#### Information shown ####

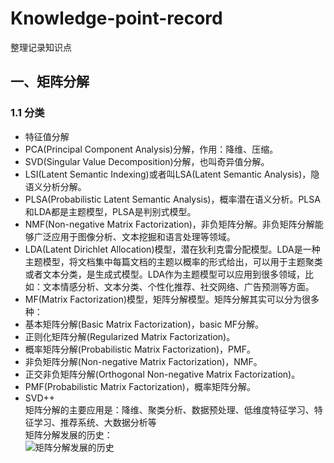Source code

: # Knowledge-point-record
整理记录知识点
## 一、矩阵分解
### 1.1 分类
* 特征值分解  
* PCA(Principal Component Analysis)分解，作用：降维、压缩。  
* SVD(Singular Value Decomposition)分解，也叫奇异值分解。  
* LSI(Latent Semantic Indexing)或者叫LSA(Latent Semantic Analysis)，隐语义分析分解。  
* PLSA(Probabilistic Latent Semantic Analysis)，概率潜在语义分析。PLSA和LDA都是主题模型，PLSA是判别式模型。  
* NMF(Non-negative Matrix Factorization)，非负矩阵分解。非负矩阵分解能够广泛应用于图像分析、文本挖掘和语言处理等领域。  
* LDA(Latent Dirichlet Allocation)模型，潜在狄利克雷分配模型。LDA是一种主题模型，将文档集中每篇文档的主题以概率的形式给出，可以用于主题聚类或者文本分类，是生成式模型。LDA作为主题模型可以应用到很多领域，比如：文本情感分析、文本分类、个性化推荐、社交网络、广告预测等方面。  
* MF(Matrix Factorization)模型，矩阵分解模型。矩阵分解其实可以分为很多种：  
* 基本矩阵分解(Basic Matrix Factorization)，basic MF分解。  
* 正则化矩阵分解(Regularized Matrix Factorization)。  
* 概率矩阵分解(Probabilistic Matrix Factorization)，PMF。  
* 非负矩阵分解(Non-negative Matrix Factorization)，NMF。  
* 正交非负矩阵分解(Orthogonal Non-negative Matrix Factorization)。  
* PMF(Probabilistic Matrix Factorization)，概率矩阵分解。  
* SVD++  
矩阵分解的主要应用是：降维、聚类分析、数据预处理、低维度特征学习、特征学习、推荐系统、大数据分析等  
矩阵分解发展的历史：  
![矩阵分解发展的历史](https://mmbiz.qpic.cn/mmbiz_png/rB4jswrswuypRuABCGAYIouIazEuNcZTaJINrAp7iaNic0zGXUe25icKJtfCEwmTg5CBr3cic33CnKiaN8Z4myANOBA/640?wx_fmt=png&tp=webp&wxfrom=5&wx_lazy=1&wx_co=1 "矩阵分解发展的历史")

####

**Required action**
Exclude the pictures, then retype every record exactly.

**Response area**
Source code

: # Knowledge-point-record
整理记录知识点
## 一、矩阵分解
### 1.1 分类
* 特征值分解  
* PCA(Principal Component Analysis)分解，作用：降维、压缩。  
* SVD(Singular Value Decomposition)分解，也叫奇异值分解。  
* LSI(Latent Semantic Indexing)或者叫LSA(Latent Semantic Analysis)，隐语义分析分解。  
* PLSA(Probabilistic Latent Semantic Analysis)，概率潜在语义分析。PLSA和LDA都是主题模型，PLSA是判别式模型。  
* NMF(Non-negative Matrix Factorization)，非负矩阵分解。非负矩阵分解能够广泛应用于图像分析、文本挖掘和语言处理等领域。  
* LDA(Latent Dirichlet Allocation)模型，潜在狄利克雷分配模型。LDA是一种主题模型，将文档集中每篇文档的主题以概率的形式给出，可以用于主题聚类或者文本分类，是生成式模型。LDA作为主题模型可以应用到很多领域，比如：文本情感分析、文本分类、个性化推荐、社交网络、广告预测等方面。  
* MF(Matrix Factorization)模型，矩阵分解模型。矩阵分解其实可以分为很多种：  
* 基本矩阵分解(Basic Matrix Factorization)，basic MF分解。  
* 正则化矩阵分解(Regularized Matrix Factorization)。  
* 概率矩阵分解(Probabilistic Matrix Factorization)，PMF。  
* 非负矩阵分解(Non-negative Matrix Factorization)，NMF。  
* 正交非负矩阵分解(Orthogonal Non-negative Matrix Factorization)。  
* PMF(Probabilistic Matrix Factorization)，概率矩阵分解。  
* SVD++  
矩阵分解的主要应用是：降维、聚类分析、数据预处理、低维度特征学习、特征学习、推荐系统、大数据分析等  
矩阵分解发展的历史：  
![矩阵分解发展的历史](https://mmbiz.qpic.cn/mmbiz_png/rB4jswrswuypRuABCGAYIouIazEuNcZTaJINrAp7iaNic0zGXUe25icKJtfCEwmTg5CBr3cic33CnKiaN8Z4myANOBA/640?wx_fmt=png&tp=webp&wxfrom=5&wx_lazy=1&wx_co=1 "矩阵分解发展的历史")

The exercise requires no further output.